The State contends, based primarily on Young’s statements during the interview, that Young had no subjective expectation of privacy in the office or the computer. However, the State’s reliance on these statements is improper. As discussed below, we conclude that the statements constituted “fruit of the poisonous tree.” Thus, the State is not entitled to rely on these statements to prove the validity of the search any more so than it would be permitted to use them at trial.

Furthermore, even considering the statements, the totality of the circumstances indicates that Young had a subjective expectation of privacy in the office and computer. He kept the office locked when he was away, thus taking specific measures to ensure his privacy in the office. When others used the office, the use was for limited purposes. The testimony at the suppression hearing indicated that Young expected no one to peruse his personal belongings in the office or on the computer.
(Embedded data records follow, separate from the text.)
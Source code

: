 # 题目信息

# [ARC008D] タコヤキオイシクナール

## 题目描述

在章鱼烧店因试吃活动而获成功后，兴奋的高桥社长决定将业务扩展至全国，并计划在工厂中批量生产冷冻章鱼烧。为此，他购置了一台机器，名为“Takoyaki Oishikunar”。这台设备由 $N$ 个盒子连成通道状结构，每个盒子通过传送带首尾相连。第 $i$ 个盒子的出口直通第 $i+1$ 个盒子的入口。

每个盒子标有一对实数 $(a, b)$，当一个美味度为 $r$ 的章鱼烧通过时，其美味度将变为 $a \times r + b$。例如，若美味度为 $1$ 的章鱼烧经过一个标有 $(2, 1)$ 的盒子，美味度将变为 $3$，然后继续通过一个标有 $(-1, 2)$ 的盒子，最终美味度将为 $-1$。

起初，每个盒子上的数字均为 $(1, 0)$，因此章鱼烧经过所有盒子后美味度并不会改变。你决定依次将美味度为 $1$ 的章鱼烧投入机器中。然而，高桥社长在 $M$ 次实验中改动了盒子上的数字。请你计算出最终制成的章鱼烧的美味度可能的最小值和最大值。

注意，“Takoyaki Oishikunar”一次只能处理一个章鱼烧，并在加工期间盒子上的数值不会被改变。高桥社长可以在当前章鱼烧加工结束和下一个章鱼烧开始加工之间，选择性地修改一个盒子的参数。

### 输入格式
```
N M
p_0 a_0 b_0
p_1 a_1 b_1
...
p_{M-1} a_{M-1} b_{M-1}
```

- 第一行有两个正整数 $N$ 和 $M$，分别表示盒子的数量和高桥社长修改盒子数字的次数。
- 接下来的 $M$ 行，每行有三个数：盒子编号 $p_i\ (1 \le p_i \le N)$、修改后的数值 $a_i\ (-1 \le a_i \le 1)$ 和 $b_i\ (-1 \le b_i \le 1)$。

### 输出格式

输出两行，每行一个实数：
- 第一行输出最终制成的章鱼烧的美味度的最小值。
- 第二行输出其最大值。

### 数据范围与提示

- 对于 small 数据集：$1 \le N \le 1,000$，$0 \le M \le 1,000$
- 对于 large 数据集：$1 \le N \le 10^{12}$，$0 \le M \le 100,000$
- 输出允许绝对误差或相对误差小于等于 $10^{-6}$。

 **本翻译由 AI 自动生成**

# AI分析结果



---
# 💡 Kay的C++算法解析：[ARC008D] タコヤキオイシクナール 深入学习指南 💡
Next, the State contends that Young’s expectation of privacy in his office is not an expectation that society is prepared to accept as reasonable. We disagree. The Supreme Court has recognized that  [*17]  there are circumstances under which an employee may have a legitimate expectation of privacy in the workplace and the items contained therein. See O’Connor, 480 U.S. at 716-18 (finding a legitimate expectation of privacy in a government employee’s office, desk, and file cabinets). The facts of the instant case indicate that the church had endowed Young with an expectation of privacy far beyond that which an average employee enjoys. Not only did the church install a special lock on the door, but it supplied only three keys to the door, two of which were in Young’s sole possession. Additionally, Young had a recognized practice of allowing visitors into his office only with his permission or for limited purposes related to church business. Although Young’s expectation of privacy would be more compelling if he had never allowed another person to use the office, such a condition would be unrealistic in any office setting. Young was required to have an objectively reasonable expectation of privacy, not a compelling expectation. It is difficult to imagine circumstances within a realistic business setting which would give rise to a more legitimate expectation of privacy.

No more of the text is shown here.